Saya yakin, Tuhan ingin supaya ayat ini tergenapi oleh kita juga. Saat ini saya memang belum bisa berbuat banyak. Saya baru bisa membuat tiga orang mendapatkan tambahan penghasilan walaupun saat ini saya belum ada keuntungan sedikitpun. Saya dan istri saya sedang mempersiapkan supaya lebih banyak lagi orang-orang yang mendapatkan penghasilan. Artinya kami harus melakukan penghematan yang luar biasa supaya orang lain bisa bekerja melalui uang yang kami hemat. Istri saya selalu memisahkan baju yang sudah jarang kami pakai supaya bisa diberikan kepada orang lain. Bahkan jika kami membeli satu baju baru berarti ada baju yang harus pergi dari lemari kami. Kami tidak mau membeli lemari baju karena itulah batas baju yang boleh kami miliki. Hal-hal kecil yang kami lakukan, tidak masalah karena kami baru bisa melakukan hal yang kecil.

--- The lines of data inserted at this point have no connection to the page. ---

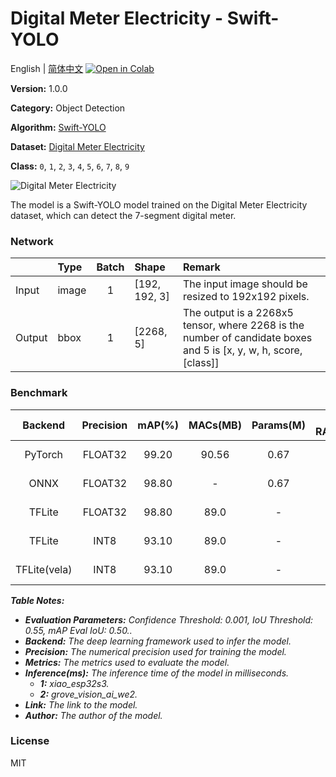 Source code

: # Digital Meter Electricity - Swift-YOLO

English | [简体中文](../zh_CN/Digital_Meter_Electricity_Swift-YOLO_192.md) [![Open in Colab](https://colab.research.google.com/assets/colab-badge.svg)](https://colab.research.google.com/github/seeed-studio/sscma-model-zoo/blob/main/notebooks/en/Digital_Meter_Electricity_Swift-YOLO_192.ipynb)

**Version:** 1.0.0

**Category:** Object Detection

**Algorithm:** [Swift-YOLO](https://github.com/Seeed-Studio/ModelAssistant/blob/main/configs/yolov5/yolov5_tiny_1xb16_300e_coco.py)

**Dataset:** [Digital Meter Electricity](https://universe.roboflow.com/seeed-studio-dbk14/digital-meter-electricity)

**Class:** `0`, `1`, `2`, `3`, `4`, `5`, `6`, `7`, `8`, `9`

![Digital Meter Electricity](https://files.seeedstudio.com/sscma/static/detect_meter.png)

The model is a Swift-YOLO model trained on the Digital Meter Electricity dataset, which can detect the 7-segment digital meter.

### Network 

|        | Type   |  Batch  | Shape         | Remark                                                                                                           |
|:-------|:-------|:-------:|:--------------|:-----------------------------------------------------------------------------------------------------------------|
| Input  | image  |    1    | [192, 192, 3] | The input image should be resized to 192x192 pixels.                                                             |
| Output | bbox   |    1    | [2268, 5]     | The output is a 2268x5 tensor, where 2268 is the number of candidate boxes and 5 is [x, y, w, h, score, [class]] |
### Benchmark

|   Backend    |  Precision  |  mAP(%)  |  MACs(MB)  |  Params(M)  |  Peek RAM(MB)  |    Inference(ms)    |                                                                                   Download                                                                                   |    Author    |
|:------------:|:-----------:|:--------:|:----------:|:-----------:|:--------------:|:-------------------:|:----------------------------------------------------------------------------------------------------------------------------------------------------------------------------:|:------------:|
|   PyTorch    |   FLOAT32   |  99.20   |   90.56    |    0.67     |       -        |          -          |       [Link](https://files.seeedstudio.com/sscma/model_zoo/detection/electricity_meter/yolov5_tiny_1xb16_300e_coco_sha1_b26cffe14038a7155315c40b49f851679a547dec.pth)        | Seeed Studio |
|     ONNX     |   FLOAT32   |  98.80   |     -      |    0.67     |      1.2       |          -          |  [Link](https://files.seeedstudio.com/sscma/model_zoo/detection/electricity_meter/yolov5_tiny_1xb16_300e_coco_float32_sha1_e46a4c7183d073a5807e327d6b6d788853f2acf7.tflite)  | Seeed Studio |
|    TFLite    |   FLOAT32   |  98.80   |    89.0    |      -      |      1.2       |          -          |   [Link](https://files.seeedstudio.com/sscma/model_zoo/detection/electricity_meter/yolov5_tiny_1xb16_300e_coco_int8_sha1_d670a8f8ceb3691beaa89da352c678634a29df73.tflite)    | Seeed Studio |
|    TFLite    |    INT8     |  93.10   |    89.0    |      -      |      0.35      | 691.0<sup>(1)</sup> |   [Link](https://files.seeedstudio.com/sscma/model_zoo/detection/electricity_meter/yolov5_tiny_1xb16_300e_coco_int8_sha1_d670a8f8ceb3691beaa89da352c678634a29df73.tflite)    | Seeed Studio |
| TFLite(vela) |    INT8     |  93.10   |    89.0    |      -      |      0.35      |  50<sup>(2)</sup>   | [Link](https://files.seeedstudio.com/sscma/model_zoo/detection/electricity_meter/yolov5_tiny_1xb16_300e_coco_int8_sha1_d670a8f8ceb3691beaa89da352c678634a29df73_vela.tflite) | Seeed Studio |

***Table Notes:***

- ***Evaluation Parameters:**  Confidence Threshold: 0.001, IoU Threshold: 0.55, mAP Eval IoU: 0.50..*
- ***Backend:** The deep learning framework used to infer the model.*
- ***Precision:** The numerical precision used for training the model.*
- ***Metrics:** The metrics used to evaluate the model.*
- ***Inference(ms):** The inference time of the model in milliseconds.*
  - ***1:** xiao_esp32s3.*
  - ***2:** grove_vision_ai_we2.*
- ***Link:** The link to the model.*
- ***Author:** The author of the model.*

### License

MIT

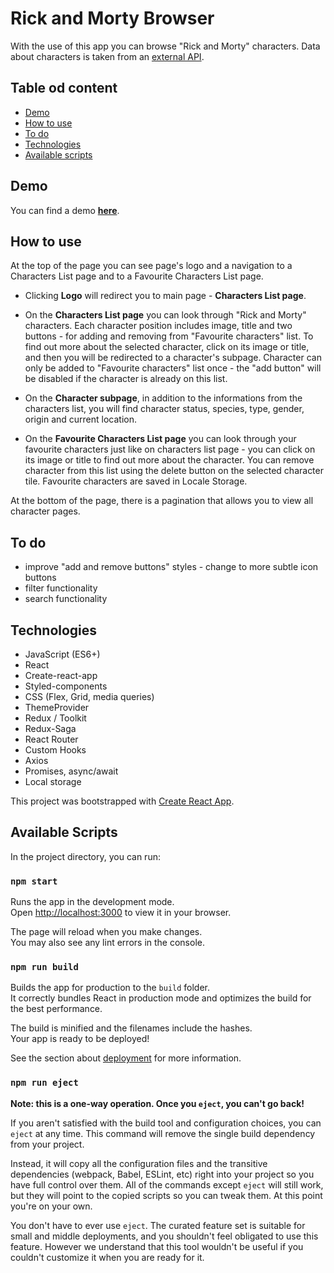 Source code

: # Rick and Morty Browser

With the use of this app you can browse "Rick and Morty" characters. Data about characters is taken from an [external API](https://rickandmortyapi.com/).

## Table od content

- [Demo](#demo)
- [How to use](#how-to-use)
- [To do](#to-do)
- [Technologies](#technologies)
- [Available scripts](#available-scripts)

## Demo

You can find a demo [**here**](https://paulgrym.github.io/rick-and-morty-browser/).

## How to use

At the top of the page you can see page's logo and a navigation to a Characters List page and to a Favourite Characters List page.

- Clicking **Logo** will redirect you to main page - **Characters List page**.

- On the **Characters List page** you can look through "Rick and Morty" characters. Each character position includes image, title and two buttons - for adding and removing from "Favourite characters" list. To find out more about the selected character, click on its image or title, and then you will be redirected to a character's subpage. Character can only be added to "Favourite characters" list once - the "add button" will be disabled if the character is already on this list.

- On the **Character subpage**, in addition to the informations from the characters list, you will find character status, species, type, gender, origin and current location.

- On the **Favourite Characters List page** you can look through your favourite characters just like on characters list page - you can click on its image or title to find out more about the character. You can remove character from this list using the delete button on the selected character tile. Favourite characters are saved in Locale Storage.

At the bottom of the page, there is a pagination that allows you to view all character pages.

## To do

- improve "add and remove buttons" styles - change to more subtle icon buttons
- filter functionality
- search functionality

## Technologies

- JavaScript (ES6+)
- React
- Create-react-app
- Styled-components
- CSS (Flex, Grid, media queries)
- ThemeProvider
- Redux / Toolkit
- Redux-Saga
- React Router
- Custom Hooks
- Axios
- Promises, async/await
- Local storage

This project was bootstrapped with [Create React App](https://github.com/facebook/create-react-app).

## Available Scripts

In the project directory, you can run:

### `npm start`

Runs the app in the development mode.\
Open [http://localhost:3000](http://localhost:3000) to view it in your browser.

The page will reload when you make changes.\
You may also see any lint errors in the console.

### `npm run build`

Builds the app for production to the `build` folder.\
It correctly bundles React in production mode and optimizes the build for the best performance.

The build is minified and the filenames include the hashes.\
Your app is ready to be deployed!

See the section about [deployment](https://facebook.github.io/create-react-app/docs/deployment) for more information.

### `npm run eject`

**Note: this is a one-way operation. Once you `eject`, you can't go back!**

If you aren't satisfied with the build tool and configuration choices, you can `eject` at any time. This command will remove the single build dependency from your project.

Instead, it will copy all the configuration files and the transitive dependencies (webpack, Babel, ESLint, etc) right into your project so you have full control over them. All of the commands except `eject` will still work, but they will point to the copied scripts so you can tweak them. At this point you're on your own.

You don't have to ever use `eject`. The curated feature set is suitable for small and middle deployments, and you shouldn't feel obligated to use this feature. However we understand that this tool wouldn't be useful if you couldn't customize it when you are ready for it.
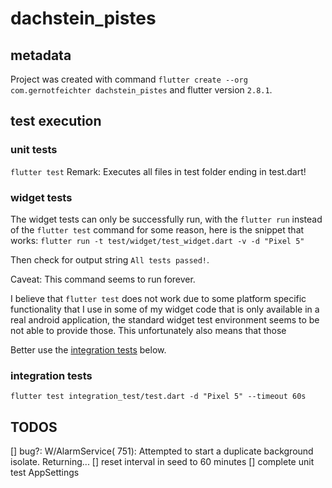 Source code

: # dachstein_pistes

## metadata

Project was created with command
`flutter create --org com.gernotfeichter dachstein_pistes`
and flutter version `2.8.1`.

## test execution

### unit tests
`flutter test`
Remark: Executes all files in test folder ending in test.dart!

### widget tests
The widget tests can only be successfully run, with the `flutter run` instead of the `flutter test`
command for some reason, here is the snippet that works:
`flutter run -t test/widget/test_widget.dart -v -d "Pixel 5"`

Then check for output string `All tests passed!`.

Caveat: This command seems to run forever.

I believe that `flutter test` does not work due to some platform specific functionality that I use 
in some of my widget code that is only available in a real android application, the standard 
widget test environment seems to be not able to provide those. This unfortunately also means
that those 

Better use the [integration tests](#integration-tests) below.

### integration tests
`flutter test integration_test/test.dart -d "Pixel 5" --timeout 60s`

## TODOS
[] bug?: W/AlarmService(  751): Attempted to start a duplicate background isolate. Returning...
[] reset interval in seed to 60 minutes
[] complete unit test AppSettings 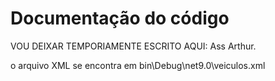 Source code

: # Documentação do código


VOU DEIXAR TEMPORIAMENTE ESCRITO AQUI:  Ass Arthur.

o arquivo XML se encontra em 
    bin\Debug\net9.0\veiculos.xml
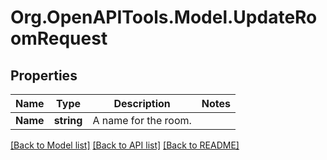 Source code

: # Org.OpenAPITools.Model.UpdateRoomRequest
## Properties

Name | Type | Description | Notes
------------ | ------------- | ------------- | -------------
**Name** | **string** | A name for the room. | 

[[Back to Model list]](../README.md#documentation-for-models) [[Back to API list]](../README.md#documentation-for-api-endpoints) [[Back to README]](../README.md)

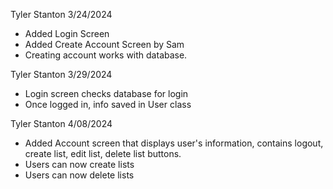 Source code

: Tyler Stanton 3/24/2024
 - Added Login Screen
 - Added Create Account Screen by Sam
 - Creating account works with database.
 
Tyler Stanton 3/29/2024
 - Login screen checks database for login
 - Once logged in, info saved in User class
 
Tyler Stanton 4/08/2024
 - Added Account screen that displays user's information, contains logout, create list, edit list, delete list buttons.
 - Users can now create lists
 - Users can now delete lists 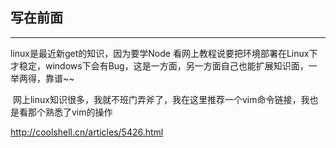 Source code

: ## 写在前面
***
  linux是最近新get的知识，因为要学Node 看网上教程说要把环境部署在Linux下才稳定，windows下会有Bug，这是一方面，另一方面自己也能扩展知识面，一举两得，靠谱~~   
  
  网上linux知识很多，我就不班门弄斧了，我在这里推荐一个vim命令链接，我也是看那个熟悉了vim的操作  
  
  http://coolshell.cn/articles/5426.html
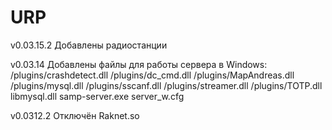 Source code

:# URP
v0.03.15.2	Добавлены радиостанции

v0.03.14	Добавлены файлы для работы сервера в Windows:
			/plugins/crashdetect.dll
			/plugins/dc_cmd.dll
			/plugins/MapAndreas.dll
			/plugins/mysql.dll
			/plugins/sscanf.dll
			/plugins/streamer.dll
			/plugins/TOTP.dll
			libmysql.dll
			samp-server.exe
			server_w.cfg

v0.0312.2 Отключён Raknet.so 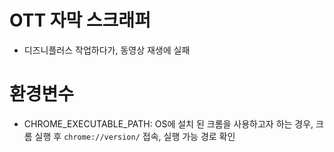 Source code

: # OTT 자막 스크래퍼

- 디즈니플러스 작업하다가, 동영상 재생에 실패

# 환경변수

- CHROME_EXECUTABLE_PATH: OS에 설치 된 크롬을 사용하고자 하는 경우, 크롬 실행 후 `chrome://version/` 접속, 실행 가능 경로 확인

Saya yakin Anda bisa melakukan hal yang lebih besar lagi. Apapun yang bisa dilakukan, lakukanlah sekarang untuk menggenapi Mazmur 9:19, dan lakukanlah sekarang juga. Jika memang hanya hal kecil yang baru bisa dilakukan-seperti kami- tetap lakukan dan terus lakukan. Karena hal kecil itu suatu saat akan menjadi besar.Yang saya yakini, penggenapan Firman Tuhan ini terletak di tangan kita. Kitalah yang akan memuat orang miskin tidak lagi dilupakan dan harapan orang sengsara tidak akan hilang.
Bandung, 13 Januari 2008
Small thing,deep impact
- Sri Libe Suryapusoro's blog
- 5379 reads
Makin Hari Makin Menggigit
Mas Libe, tulisan anda semakin hari semakin menggigit! Luar Biasa! Kapan mau menerbitkan buku?

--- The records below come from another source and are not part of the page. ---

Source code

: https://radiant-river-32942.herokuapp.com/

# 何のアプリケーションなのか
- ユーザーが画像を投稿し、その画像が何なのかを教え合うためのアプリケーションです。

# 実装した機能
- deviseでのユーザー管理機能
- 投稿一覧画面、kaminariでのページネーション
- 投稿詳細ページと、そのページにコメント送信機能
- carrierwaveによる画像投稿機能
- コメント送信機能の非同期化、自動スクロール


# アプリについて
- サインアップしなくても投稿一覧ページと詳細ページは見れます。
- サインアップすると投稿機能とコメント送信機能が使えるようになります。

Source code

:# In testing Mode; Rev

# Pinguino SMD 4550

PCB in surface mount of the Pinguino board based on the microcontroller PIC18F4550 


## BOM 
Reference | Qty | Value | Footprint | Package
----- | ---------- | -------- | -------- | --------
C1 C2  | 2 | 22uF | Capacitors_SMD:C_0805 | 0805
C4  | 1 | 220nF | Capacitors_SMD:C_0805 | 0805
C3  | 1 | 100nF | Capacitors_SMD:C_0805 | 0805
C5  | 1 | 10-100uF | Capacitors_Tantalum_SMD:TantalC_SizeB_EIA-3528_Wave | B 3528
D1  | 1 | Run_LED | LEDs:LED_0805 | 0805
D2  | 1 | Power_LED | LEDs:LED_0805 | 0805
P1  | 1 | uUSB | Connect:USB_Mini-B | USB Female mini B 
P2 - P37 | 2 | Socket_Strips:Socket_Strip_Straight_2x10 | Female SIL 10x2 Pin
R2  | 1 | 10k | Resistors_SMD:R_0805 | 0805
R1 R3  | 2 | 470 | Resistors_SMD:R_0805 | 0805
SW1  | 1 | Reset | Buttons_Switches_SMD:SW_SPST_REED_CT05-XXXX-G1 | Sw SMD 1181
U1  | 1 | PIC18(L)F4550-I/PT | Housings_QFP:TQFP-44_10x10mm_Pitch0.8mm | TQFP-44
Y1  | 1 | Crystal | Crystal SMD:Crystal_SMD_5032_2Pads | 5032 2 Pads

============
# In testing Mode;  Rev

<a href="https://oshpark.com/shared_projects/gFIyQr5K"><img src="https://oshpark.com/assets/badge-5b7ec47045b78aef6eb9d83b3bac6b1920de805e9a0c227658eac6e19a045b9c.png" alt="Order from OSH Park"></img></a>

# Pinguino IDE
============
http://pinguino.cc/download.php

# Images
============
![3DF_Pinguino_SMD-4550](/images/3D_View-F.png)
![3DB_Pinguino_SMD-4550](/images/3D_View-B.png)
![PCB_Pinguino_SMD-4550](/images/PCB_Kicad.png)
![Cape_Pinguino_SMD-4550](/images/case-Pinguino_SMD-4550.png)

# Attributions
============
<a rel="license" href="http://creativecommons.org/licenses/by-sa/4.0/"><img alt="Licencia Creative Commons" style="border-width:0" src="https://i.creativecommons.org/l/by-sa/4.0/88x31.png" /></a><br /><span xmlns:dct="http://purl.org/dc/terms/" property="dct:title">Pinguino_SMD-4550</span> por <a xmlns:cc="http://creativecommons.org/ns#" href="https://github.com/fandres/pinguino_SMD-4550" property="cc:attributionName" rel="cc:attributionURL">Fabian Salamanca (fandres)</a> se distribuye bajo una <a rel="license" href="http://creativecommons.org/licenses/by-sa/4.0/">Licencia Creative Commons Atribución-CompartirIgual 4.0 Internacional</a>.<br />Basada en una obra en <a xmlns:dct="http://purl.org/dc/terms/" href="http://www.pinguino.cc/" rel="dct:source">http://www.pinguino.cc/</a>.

Karena Di Surga, Yang Terbesar Adalah Anak-anak
Karena Di Surga, Yang Terbesar Adalah Anak-anak
semoga tidak sakit
Small thing,deep impact
Tidak Sakit Namun Membangun
Mas Libe, kalau tidak diterbitkan sebagai buku, bagaimana orang yang tidak main internet dapat membaca tulisan-tulisan anda yang indah dan membangun ini?
Gaya tulisan anda sangat khas. Nampak enteng ketika dibaca namun sangat sarat makna ketika direnungkan. Nampak datar dalam pandangan pertama namun penuh dengan gelombang arus yang sangat kuat ketika dicerna. Gaya tulisan anda mengalir seolah gending-gending Jawa. Makin diresapi makin mempesona.